**THE TASK:**
The number of lines below containing the word "array" is all that should be returned.

DATA LISTING Start Marker

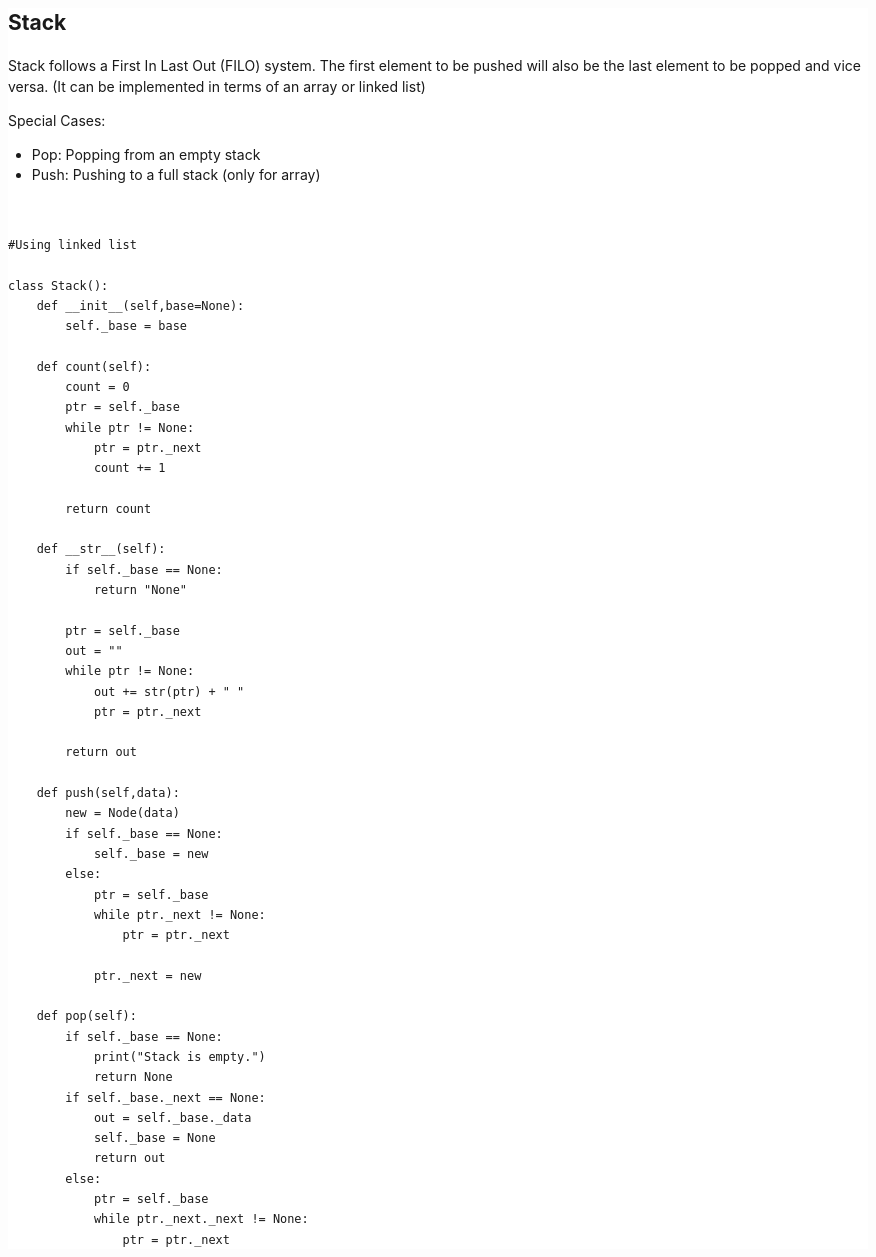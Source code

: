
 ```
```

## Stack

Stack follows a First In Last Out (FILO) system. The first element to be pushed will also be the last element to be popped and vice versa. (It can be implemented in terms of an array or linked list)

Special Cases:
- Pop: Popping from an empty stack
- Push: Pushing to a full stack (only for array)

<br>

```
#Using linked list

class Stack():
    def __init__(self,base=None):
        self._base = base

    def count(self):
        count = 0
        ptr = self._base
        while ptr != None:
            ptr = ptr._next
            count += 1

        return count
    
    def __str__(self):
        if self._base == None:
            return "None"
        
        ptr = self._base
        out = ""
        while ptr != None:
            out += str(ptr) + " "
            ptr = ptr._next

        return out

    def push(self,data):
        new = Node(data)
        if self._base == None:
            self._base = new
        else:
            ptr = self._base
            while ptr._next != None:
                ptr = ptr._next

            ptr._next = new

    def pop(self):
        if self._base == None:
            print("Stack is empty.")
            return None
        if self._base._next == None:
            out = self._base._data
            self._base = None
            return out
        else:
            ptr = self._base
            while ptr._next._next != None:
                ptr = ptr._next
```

DATA LISTING End Marker
DATA LISTING Start Marker

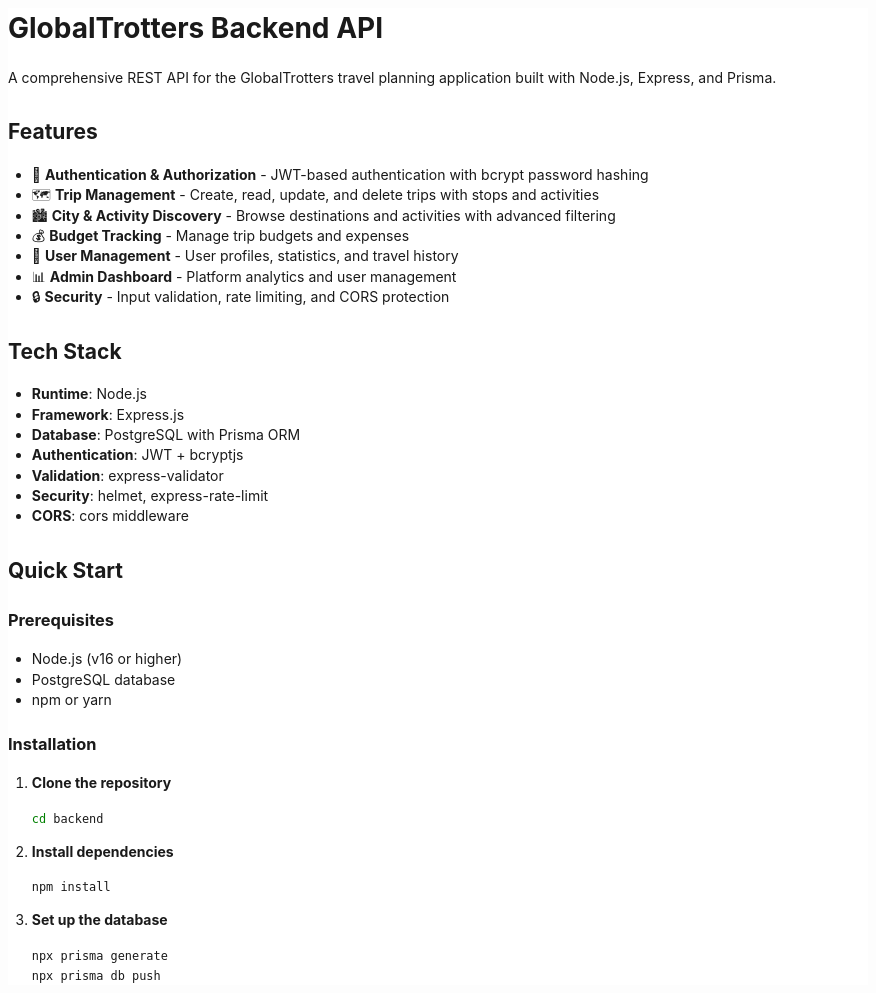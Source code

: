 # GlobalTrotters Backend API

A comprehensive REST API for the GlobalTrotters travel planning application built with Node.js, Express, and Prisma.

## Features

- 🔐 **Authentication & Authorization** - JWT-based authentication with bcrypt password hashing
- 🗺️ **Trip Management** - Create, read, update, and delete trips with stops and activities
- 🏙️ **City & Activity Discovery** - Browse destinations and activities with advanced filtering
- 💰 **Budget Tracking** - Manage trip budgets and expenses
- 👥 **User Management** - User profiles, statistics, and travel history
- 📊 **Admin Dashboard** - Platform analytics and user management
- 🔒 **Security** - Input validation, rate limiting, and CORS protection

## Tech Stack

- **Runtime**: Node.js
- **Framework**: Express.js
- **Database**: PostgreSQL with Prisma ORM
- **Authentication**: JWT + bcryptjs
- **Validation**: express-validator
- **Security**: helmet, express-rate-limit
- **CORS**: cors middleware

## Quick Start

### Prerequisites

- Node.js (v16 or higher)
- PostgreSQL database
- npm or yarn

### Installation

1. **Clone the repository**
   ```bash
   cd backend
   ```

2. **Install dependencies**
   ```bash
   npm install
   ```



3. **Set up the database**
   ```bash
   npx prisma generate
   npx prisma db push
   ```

DATA LISTING End Marker

**RESPONSE TO THE TASK:**
2